• **YOUR INSTRUCTIONS**:
Whenever a line below holds the word "bamCoverage", copy that line.

** DATA SUPPLIED follows **

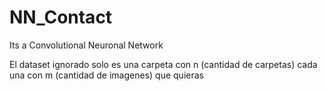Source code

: # NN_Contact

 Its a Convolutional Neuronal Network

El dataset ignorado solo es una carpeta con n (cantidad de carpetas) cada una con m (cantidad de imagenes) que quieras
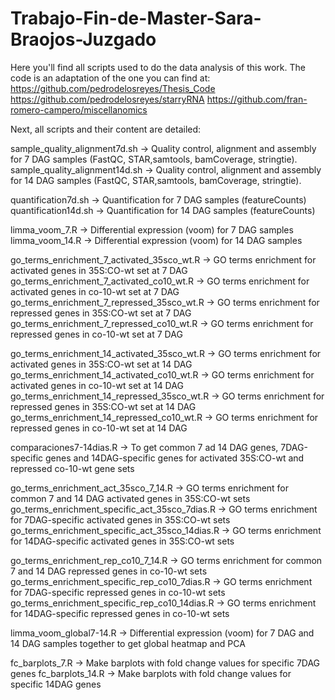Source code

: # Trabajo-Fin-de-Master-Sara-Braojos-Juzgado
Here you'll find all scripts used to do the data analysis of this work. The code is an adaptation of the one you can find at:
https://github.com/pedrodelosreyes/Thesis_Code
https://github.com/pedrodelosreyes/starryRNA
https://github.com/fran-romero-campero/miscellanomics

Next, all scripts and their content are detailed:

sample_quality_alignment7d.sh -> Quality control, alignment and assembly for 7 DAG samples (FastQC, STAR,samtools, bamCoverage, stringtie).
sample_quality_alignment14d.sh -> Quality control, alignment and assembly for 14 DAG samples (FastQC, STAR,samtools, bamCoverage, stringtie).

quantification7d.sh -> Quantification for 7 DAG samples (featureCounts)
quantification14d.sh -> Quantification for 14 DAG samples (featureCounts)

limma_voom_7.R -> Differential expression (voom) for 7 DAG samples
limma_voom_14.R -> Differential expression (voom) for 14 DAG samples

go_terms_enrichment_7_activated_35sco_wt.R -> GO terms enrichment for activated genes in 35S:CO-wt set at 7 DAG
go_terms_enrichment_7_activated_co10_wt.R -> GO terms enrichment for activated genes in co-10-wt set at 7 DAG
go_terms_enrichment_7_repressed_35sco_wt.R -> GO terms enrichment for repressed genes in 35S:CO-wt set at 7 DAG
go_terms_enrichment_7_repressed_co10_wt.R -> GO terms enrichment for repressed genes in co-10-wt set at 7 DAG

go_terms_enrichment_14_activated_35sco_wt.R -> GO terms enrichment for activated genes in 35S:CO-wt set at 14 DAG
go_terms_enrichment_14_activated_co10_wt.R -> GO terms enrichment for activated genes in co-10-wt set at 14 DAG
go_terms_enrichment_14_repressed_35sco_wt.R -> GO terms enrichment for repressed genes in 35S:CO-wt set at 14 DAG
go_terms_enrichment_14_repressed_co10_wt.R -> GO terms enrichment for repressed genes in co-10-wt set at 14 DAG

comparaciones7-14dias.R -> To get common 7 ad 14 DAG genes, 7DAG-specific genes and 14DAG-specific genes for activated 35S:CO-wt and repressed co-10-wt gene sets

go_terms_enrichment_act_35sco_7_14.R -> GO terms enrichment for common 7 and 14 DAG activated genes in 35S:CO-wt sets
go_terms_enrichment_specific_act_35sco_7dias.R -> GO terms enrichment for 7DAG-specific activated genes in 35S:CO-wt sets
go_terms_enrichment_specific_act_35sco_14dias.R -> GO terms enrichment for 14DAG-specific activated genes in 35S:CO-wt sets

go_terms_enrichment_rep_co10_7_14.R -> GO terms enrichment for common 7 and 14 DAG repressed genes in co-10-wt sets
go_terms_enrichment_specific_rep_co10_7dias.R -> GO terms enrichment for 7DAG-specific repressed genes in co-10-wt sets
go_terms_enrichment_specific_rep_co10_14dias.R -> GO terms enrichment for 14DAG-specific repressed genes in co-10-wt sets

limma_voom_global7-14.R -> Differential expression (voom) for 7 DAG and 14 DAG samples together to get global heatmap and PCA

fc_barplots_7.R -> Make barplots with fold change values for specific 7DAG genes
fc_barplots_14.R -> Make barplots with fold change values for specific 14DAG genes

** End of DATA SUPPLIED **

• **SOLUTION FOR THIS TASK**:
sample_quality_alignment7d.sh -> Quality control, alignment and assembly for 7 DAG samples (FastQC, STAR,samtools, bamCoverage, stringtie).
sample_quality_alignment14d.sh -> Quality control, alignment and assembly for 14 DAG samples (FastQC, STAR,samtools, bamCoverage, stringtie).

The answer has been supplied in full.